Unfortunately, Dzhabiyev continued, many Russian officials and politicians still fail to think “strategically” on this question, and the Russian government continues to put obstacles on the path to the development of a banking system and other financial institutions operating in conformity to Islamic precepts.
This situation could be easily remedied, he said, were the authorities to “create conditions so that the funds of Muslims could leave the informal channels and to as large an extent as possible, be included in the economic exchange of the country through various officially registered and legitimate structures.”
And to take advantage of such possibilities, Dzhabiyev argued, the Muslims of the Russian Federation “in turn must create suitable structures everywhere and in large quantities” – perhaps at first not banks but rather other financial institutions like cooperatives that the faithful could use if these structures follow Islamic law.

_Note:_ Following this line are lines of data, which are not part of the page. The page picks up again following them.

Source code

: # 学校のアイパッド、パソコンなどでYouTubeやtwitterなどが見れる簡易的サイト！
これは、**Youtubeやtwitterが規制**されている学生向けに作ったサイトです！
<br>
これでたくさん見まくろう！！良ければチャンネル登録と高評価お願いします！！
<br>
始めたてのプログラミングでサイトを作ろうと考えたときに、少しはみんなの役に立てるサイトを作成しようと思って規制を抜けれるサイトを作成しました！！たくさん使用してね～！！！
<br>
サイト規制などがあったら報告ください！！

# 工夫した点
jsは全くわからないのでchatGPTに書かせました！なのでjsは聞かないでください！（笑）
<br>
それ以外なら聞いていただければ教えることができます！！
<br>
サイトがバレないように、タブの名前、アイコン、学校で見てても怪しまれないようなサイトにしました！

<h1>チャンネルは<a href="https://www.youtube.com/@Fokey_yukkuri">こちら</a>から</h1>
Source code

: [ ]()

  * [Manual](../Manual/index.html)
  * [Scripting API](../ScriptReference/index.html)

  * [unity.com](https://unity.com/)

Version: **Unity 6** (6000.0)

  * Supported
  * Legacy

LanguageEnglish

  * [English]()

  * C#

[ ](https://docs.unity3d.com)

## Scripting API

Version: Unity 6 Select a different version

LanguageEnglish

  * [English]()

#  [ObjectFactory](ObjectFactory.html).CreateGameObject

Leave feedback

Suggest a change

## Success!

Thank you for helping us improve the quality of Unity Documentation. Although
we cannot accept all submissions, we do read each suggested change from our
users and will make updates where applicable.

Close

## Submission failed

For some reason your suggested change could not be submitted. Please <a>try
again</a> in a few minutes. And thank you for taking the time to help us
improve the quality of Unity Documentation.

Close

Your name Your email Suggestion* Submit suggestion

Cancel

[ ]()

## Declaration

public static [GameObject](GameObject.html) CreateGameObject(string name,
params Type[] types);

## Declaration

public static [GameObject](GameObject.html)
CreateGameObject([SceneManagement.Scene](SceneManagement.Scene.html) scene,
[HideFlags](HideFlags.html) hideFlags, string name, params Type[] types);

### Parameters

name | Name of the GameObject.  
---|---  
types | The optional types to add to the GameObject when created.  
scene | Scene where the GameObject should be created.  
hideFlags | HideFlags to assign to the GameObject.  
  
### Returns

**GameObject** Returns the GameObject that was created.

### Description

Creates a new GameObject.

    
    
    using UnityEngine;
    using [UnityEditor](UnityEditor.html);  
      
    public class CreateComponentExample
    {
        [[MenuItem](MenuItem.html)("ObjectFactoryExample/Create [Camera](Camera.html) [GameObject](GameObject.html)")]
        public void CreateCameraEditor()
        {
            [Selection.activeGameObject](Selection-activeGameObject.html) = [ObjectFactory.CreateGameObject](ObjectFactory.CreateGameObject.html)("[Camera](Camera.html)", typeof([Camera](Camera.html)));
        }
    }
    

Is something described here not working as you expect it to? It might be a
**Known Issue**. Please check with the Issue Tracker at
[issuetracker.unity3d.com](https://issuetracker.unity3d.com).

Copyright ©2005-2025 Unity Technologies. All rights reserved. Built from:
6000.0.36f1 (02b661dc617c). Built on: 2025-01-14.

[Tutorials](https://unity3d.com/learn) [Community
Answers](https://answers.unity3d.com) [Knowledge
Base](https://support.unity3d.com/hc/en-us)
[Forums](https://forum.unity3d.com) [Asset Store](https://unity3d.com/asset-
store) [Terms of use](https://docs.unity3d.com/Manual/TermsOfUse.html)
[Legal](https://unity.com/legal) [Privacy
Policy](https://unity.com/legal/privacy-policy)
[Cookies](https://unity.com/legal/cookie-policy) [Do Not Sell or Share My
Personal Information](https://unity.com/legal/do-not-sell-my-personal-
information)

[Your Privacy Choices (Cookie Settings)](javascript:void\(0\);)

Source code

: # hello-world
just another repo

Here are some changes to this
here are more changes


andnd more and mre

Despite this description of what might be possible, Dzhabiyev did not sound optimistic about the prospects for Islamic banking in Russia anytime soon. But another development this week suggests that the Muslims there may soon be flexing their economic muscle -- albeit in a more traditional way.
At a conference in Kazan on Tuesday, academics, religious leaders, and Tatarstan officials jointly called on the Russian State Duma to pass legislation that would allow the reestablishment of waqfs, the self-sustaining economic bodies created by Muslim contributions that support mosques and organize welfare among the faithful.
Such institutions were widespread in the Middle Volga and Central Asia prior to 1917 and in the first decade of Soviet power, and conference participants pointedly suggested that the “federal authorities [should] reanimate this pre-revolutionary system”
If Moscow does agree, such a step would make the more than 8,000 parishes of Russian Islam more financially independent not only from the state but also from foreign donors. And that change in turn would focus new attention on the financial clout of Russia’s Islamic community and could provide the foundation for Islamic banking there.